§ **Problem to work on**
The expected output is every record below, transcribed exactly, with the pictures left out.

-- Material provided follows --

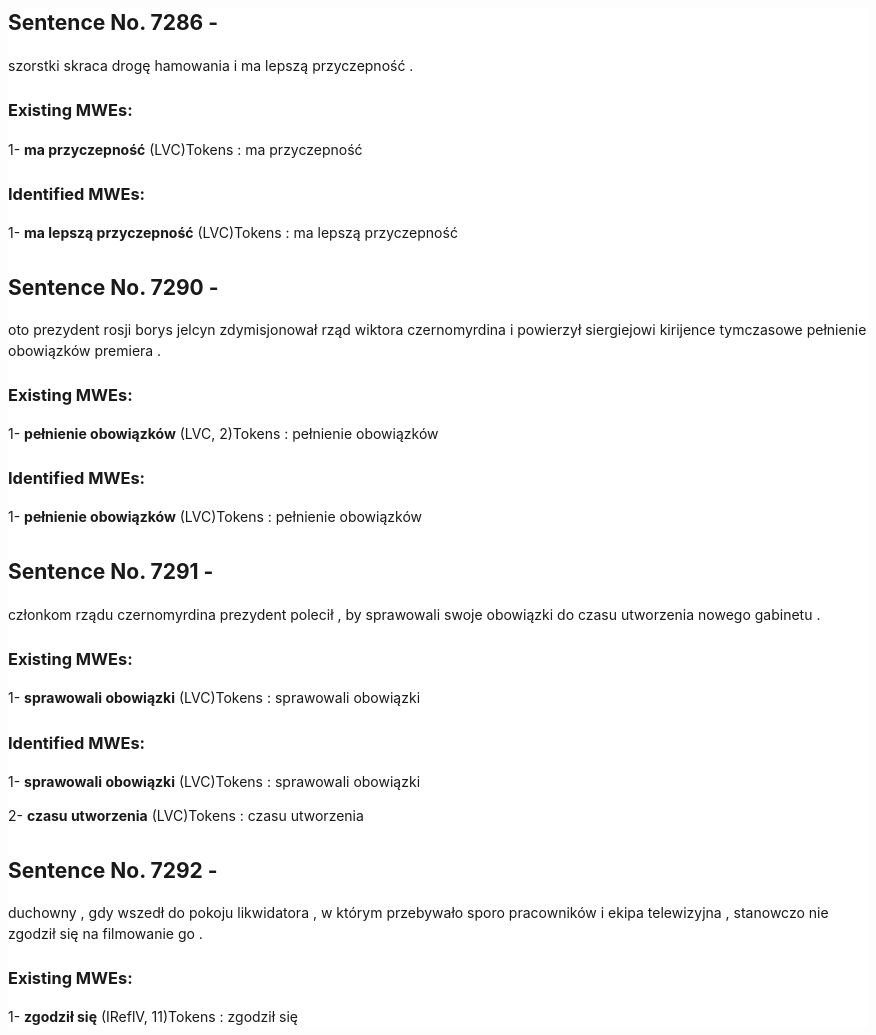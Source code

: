 ## Sentence No. 7286 - 
szorstki skraca drogę hamowania i ma lepszą przyczepność . 
### Existing MWEs: 
1- **ma przyczepność** (LVC)Tokens : 
ma
przyczepność

### Identified MWEs: 
1- **ma lepszą przyczepność** (LVC)Tokens : 
ma
lepszą
przyczepność

## Sentence No. 7290 - 
oto prezydent rosji borys jelcyn zdymisjonował rząd wiktora czernomyrdina i powierzył siergiejowi kirijence tymczasowe pełnienie obowiązków premiera . 
### Existing MWEs: 
1- **pełnienie obowiązków** (LVC, 2)Tokens : 
pełnienie
obowiązków

### Identified MWEs: 
1- **pełnienie obowiązków** (LVC)Tokens : 
pełnienie
obowiązków

## Sentence No. 7291 - 
członkom rządu czernomyrdina prezydent polecił , by sprawowali swoje obowiązki do czasu utworzenia nowego gabinetu . 
### Existing MWEs: 
1- **sprawowali obowiązki** (LVC)Tokens : 
sprawowali
obowiązki

### Identified MWEs: 
1- **sprawowali obowiązki** (LVC)Tokens : 
sprawowali
obowiązki

2- **czasu utworzenia** (LVC)Tokens : 
czasu
utworzenia

## Sentence No. 7292 - 
duchowny , gdy wszedł do pokoju likwidatora , w którym przebywało sporo pracowników i ekipa telewizyjna , stanowczo nie zgodził się na filmowanie go . 
### Existing MWEs: 
1- **zgodził się** (IReflV, 11)Tokens : 
zgodził
się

-- Material provided concluded --

§ **Final answer**
Source code

: ## Sentence No. 7286 - 
szorstki skraca drogę hamowania i ma lepszą przyczepność . 
### Existing MWEs: 
1- **ma przyczepność** (LVC)Tokens : 
ma
przyczepność

### Identified MWEs: 
1- **ma lepszą przyczepność** (LVC)Tokens : 
ma
lepszą
przyczepność

## Sentence No. 7290 - 
oto prezydent rosji borys jelcyn zdymisjonował rząd wiktora czernomyrdina i powierzył siergiejowi kirijence tymczasowe pełnienie obowiązków premiera . 
### Existing MWEs: 
1- **pełnienie obowiązków** (LVC, 2)Tokens : 
pełnienie
obowiązków

### Identified MWEs: 
1- **pełnienie obowiązków** (LVC)Tokens : 
pełnienie
obowiązków

## Sentence No. 7291 - 
członkom rządu czernomyrdina prezydent polecił , by sprawowali swoje obowiązki do czasu utworzenia nowego gabinetu . 
### Existing MWEs: 
1- **sprawowali obowiązki** (LVC)Tokens : 
sprawowali
obowiązki

### Identified MWEs: 
1- **sprawowali obowiązki** (LVC)Tokens : 
sprawowali
obowiązki

2- **czasu utworzenia** (LVC)Tokens : 
czasu
utworzenia

## Sentence No. 7292 - 
duchowny , gdy wszedł do pokoju likwidatora , w którym przebywało sporo pracowników i ekipa telewizyjna , stanowczo nie zgodził się na filmowanie go . 
### Existing MWEs: 
1- **zgodził się** (IReflV, 11)Tokens : 
zgodził
się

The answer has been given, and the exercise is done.